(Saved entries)
════════════════════

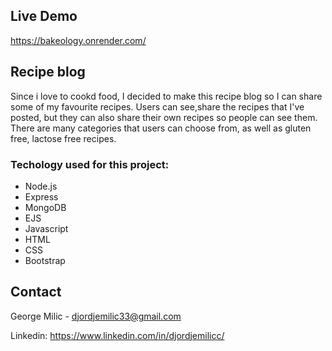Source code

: <!-- LIVE DEMO -->
## Live Demo 
https://bakeology.onrender.com/

<!-- ABOUT THE PROJECT -->
## Recipe blog 

Since i love to cookd food, I decided to make this recipe blog so I can share some of my favourite recipes.
Users can see,share the recipes that I've posted, but they can also share their own recipes so people can see them.
There are many categories that users can choose from, as well as gluten free, lactose free recipes.




### Techology used for this project:


* Node.js
* Express 
* MongoDB 
* EJS
* Javascript
* HTML
* CSS
* Bootstrap




<!-- CONTACT -->
## Contact

George Milic -  djordjemilic33@gmail.com

Linkedin: https://www.linkedin.com/in/djordjemilicc/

════════════════════

**ASSIGNMENT:**
Retype every entry verbatim and exclude the pictures from the copy.

**WRITTEN SOLUTION:**
Source code

: <!-- LIVE DEMO -->
## Live Demo 
https://bakeology.onrender.com/

<!-- ABOUT THE PROJECT -->
## Recipe blog 

Since i love to cookd food, I decided to make this recipe blog so I can share some of my favourite recipes.
Users can see,share the recipes that I've posted, but they can also share their own recipes so people can see them.
There are many categories that users can choose from, as well as gluten free, lactose free recipes.




### Techology used for this project:


* Node.js
* Express 
* MongoDB 
* EJS
* Javascript
* HTML
* CSS
* Bootstrap




<!-- CONTACT -->
## Contact

George Milic -  djordjemilic33@gmail.com

Linkedin: https://www.linkedin.com/in/djordjemilicc/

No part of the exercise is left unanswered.